Required action:
Give back the full data, retyped precisely.

# # # # #

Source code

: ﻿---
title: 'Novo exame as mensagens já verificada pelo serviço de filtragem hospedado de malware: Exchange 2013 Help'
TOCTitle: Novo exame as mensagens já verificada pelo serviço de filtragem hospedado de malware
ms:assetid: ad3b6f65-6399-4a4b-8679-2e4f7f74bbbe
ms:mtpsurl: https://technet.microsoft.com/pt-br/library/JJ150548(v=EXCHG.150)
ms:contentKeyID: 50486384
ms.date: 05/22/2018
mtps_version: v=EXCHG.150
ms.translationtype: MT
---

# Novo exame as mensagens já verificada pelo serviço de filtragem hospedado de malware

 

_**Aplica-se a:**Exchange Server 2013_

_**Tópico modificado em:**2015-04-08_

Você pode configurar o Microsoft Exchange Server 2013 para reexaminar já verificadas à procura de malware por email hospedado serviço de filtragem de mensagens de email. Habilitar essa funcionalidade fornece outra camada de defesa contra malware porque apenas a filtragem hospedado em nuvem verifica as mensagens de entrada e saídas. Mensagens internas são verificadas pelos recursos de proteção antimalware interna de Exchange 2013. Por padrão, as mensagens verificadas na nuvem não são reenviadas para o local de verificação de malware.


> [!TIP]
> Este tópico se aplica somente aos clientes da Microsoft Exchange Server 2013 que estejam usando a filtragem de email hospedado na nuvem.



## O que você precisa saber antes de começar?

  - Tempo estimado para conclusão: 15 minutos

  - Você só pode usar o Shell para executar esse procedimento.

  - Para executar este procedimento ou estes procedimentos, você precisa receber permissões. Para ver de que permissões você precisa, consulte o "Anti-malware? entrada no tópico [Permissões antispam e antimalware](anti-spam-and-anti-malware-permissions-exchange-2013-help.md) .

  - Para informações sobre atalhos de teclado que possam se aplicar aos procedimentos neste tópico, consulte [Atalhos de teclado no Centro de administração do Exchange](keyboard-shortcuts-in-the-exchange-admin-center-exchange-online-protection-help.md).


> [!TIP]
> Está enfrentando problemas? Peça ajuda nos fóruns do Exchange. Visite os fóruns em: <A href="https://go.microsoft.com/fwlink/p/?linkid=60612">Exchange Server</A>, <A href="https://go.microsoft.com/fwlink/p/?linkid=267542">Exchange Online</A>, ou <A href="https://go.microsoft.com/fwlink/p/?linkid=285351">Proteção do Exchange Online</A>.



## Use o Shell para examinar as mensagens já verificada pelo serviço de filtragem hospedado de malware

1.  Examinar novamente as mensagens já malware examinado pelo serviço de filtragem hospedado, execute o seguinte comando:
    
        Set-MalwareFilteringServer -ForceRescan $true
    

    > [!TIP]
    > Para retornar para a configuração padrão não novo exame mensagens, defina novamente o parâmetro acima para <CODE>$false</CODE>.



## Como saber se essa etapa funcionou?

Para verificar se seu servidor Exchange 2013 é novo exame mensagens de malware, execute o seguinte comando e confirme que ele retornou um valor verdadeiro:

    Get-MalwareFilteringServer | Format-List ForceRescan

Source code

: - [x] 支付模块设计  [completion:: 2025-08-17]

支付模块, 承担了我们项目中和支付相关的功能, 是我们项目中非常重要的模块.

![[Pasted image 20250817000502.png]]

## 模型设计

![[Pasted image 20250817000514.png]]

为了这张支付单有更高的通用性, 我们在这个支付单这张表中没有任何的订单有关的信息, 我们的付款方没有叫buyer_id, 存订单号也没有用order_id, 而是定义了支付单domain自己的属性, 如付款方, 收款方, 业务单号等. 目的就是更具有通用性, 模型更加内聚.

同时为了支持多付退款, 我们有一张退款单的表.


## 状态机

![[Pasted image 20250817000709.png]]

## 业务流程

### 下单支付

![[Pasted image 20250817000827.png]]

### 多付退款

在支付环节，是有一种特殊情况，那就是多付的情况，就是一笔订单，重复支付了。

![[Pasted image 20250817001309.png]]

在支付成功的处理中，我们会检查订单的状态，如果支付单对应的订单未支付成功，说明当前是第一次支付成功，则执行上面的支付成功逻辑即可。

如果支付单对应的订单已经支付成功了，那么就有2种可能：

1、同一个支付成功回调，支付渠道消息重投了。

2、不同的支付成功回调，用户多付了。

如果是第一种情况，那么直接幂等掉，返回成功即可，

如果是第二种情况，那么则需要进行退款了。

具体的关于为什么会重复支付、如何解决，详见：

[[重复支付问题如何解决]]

# # # # #

Result of this task:
Source code

: ﻿---
title: 'Novo exame as mensagens já verificada pelo serviço de filtragem hospedado de malware: Exchange 2013 Help'
TOCTitle: Novo exame as mensagens já verificada pelo serviço de filtragem hospedado de malware
ms:assetid: ad3b6f65-6399-4a4b-8679-2e4f7f74bbbe
ms:mtpsurl: https://technet.microsoft.com/pt-br/library/JJ150548(v=EXCHG.150)
ms:contentKeyID: 50486384
ms.date: 05/22/2018
mtps_version: v=EXCHG.150
ms.translationtype: MT
---

# Novo exame as mensagens já verificada pelo serviço de filtragem hospedado de malware

 

_**Aplica-se a:**Exchange Server 2013_

_**Tópico modificado em:**2015-04-08_

Você pode configurar o Microsoft Exchange Server 2013 para reexaminar já verificadas à procura de malware por email hospedado serviço de filtragem de mensagens de email. Habilitar essa funcionalidade fornece outra camada de defesa contra malware porque apenas a filtragem hospedado em nuvem verifica as mensagens de entrada e saídas. Mensagens internas são verificadas pelos recursos de proteção antimalware interna de Exchange 2013. Por padrão, as mensagens verificadas na nuvem não são reenviadas para o local de verificação de malware.


> [!TIP]
> Este tópico se aplica somente aos clientes da Microsoft Exchange Server 2013 que estejam usando a filtragem de email hospedado na nuvem.



## O que você precisa saber antes de começar?

  - Tempo estimado para conclusão: 15 minutos

  - Você só pode usar o Shell para executar esse procedimento.

  - Para executar este procedimento ou estes procedimentos, você precisa receber permissões. Para ver de que permissões você precisa, consulte o "Anti-malware? entrada no tópico [Permissões antispam e antimalware](anti-spam-and-anti-malware-permissions-exchange-2013-help.md) .

  - Para informações sobre atalhos de teclado que possam se aplicar aos procedimentos neste tópico, consulte [Atalhos de teclado no Centro de administração do Exchange](keyboard-shortcuts-in-the-exchange-admin-center-exchange-online-protection-help.md).


> [!TIP]
> Está enfrentando problemas? Peça ajuda nos fóruns do Exchange. Visite os fóruns em: <A href="https://go.microsoft.com/fwlink/p/?linkid=60612">Exchange Server</A>, <A href="https://go.microsoft.com/fwlink/p/?linkid=267542">Exchange Online</A>, ou <A href="https://go.microsoft.com/fwlink/p/?linkid=285351">Proteção do Exchange Online</A>.



## Use o Shell para examinar as mensagens já verificada pelo serviço de filtragem hospedado de malware

1.  Examinar novamente as mensagens já malware examinado pelo serviço de filtragem hospedado, execute o seguinte comando:
    
        Set-MalwareFilteringServer -ForceRescan $true
    

    > [!TIP]
    > Para retornar para a configuração padrão não novo exame mensagens, defina novamente o parâmetro acima para <CODE>$false</CODE>.



## Como saber se essa etapa funcionou?

Para verificar se seu servidor Exchange 2013 é novo exame mensagens de malware, execute o seguinte comando e confirme que ele retornou um valor verdadeiro:

    Get-MalwareFilteringServer | Format-List ForceRescan

Source code

: - [x] 支付模块设计  [completion:: 2025-08-17]

支付模块, 承担了我们项目中和支付相关的功能, 是我们项目中非常重要的模块.

![[Pasted image 20250817000502.png]]

## 模型设计

![[Pasted image 20250817000514.png]]

为了这张支付单有更高的通用性, 我们在这个支付单这张表中没有任何的订单有关的信息, 我们的付款方没有叫buyer_id, 存订单号也没有用order_id, 而是定义了支付单domain自己的属性, 如付款方, 收款方, 业务单号等. 目的就是更具有通用性, 模型更加内聚.

同时为了支持多付退款, 我们有一张退款单的表.


## 状态机

![[Pasted image 20250817000709.png]]

## 业务流程

### 下单支付

![[Pasted image 20250817000827.png]]

### 多付退款

在支付环节，是有一种特殊情况，那就是多付的情况，就是一笔订单，重复支付了。

![[Pasted image 20250817001309.png]]

在支付成功的处理中，我们会检查订单的状态，如果支付单对应的订单未支付成功，说明当前是第一次支付成功，则执行上面的支付成功逻辑即可。

如果支付单对应的订单已经支付成功了，那么就有2种可能：

1、同一个支付成功回调，支付渠道消息重投了。

2、不同的支付成功回调，用户多付了。

如果是第一种情况，那么直接幂等掉，返回成功即可，

如果是第二种情况，那么则需要进行退款了。

具体的关于为什么会重复支付、如何解决，详见：

[[重复支付问题如何解决]]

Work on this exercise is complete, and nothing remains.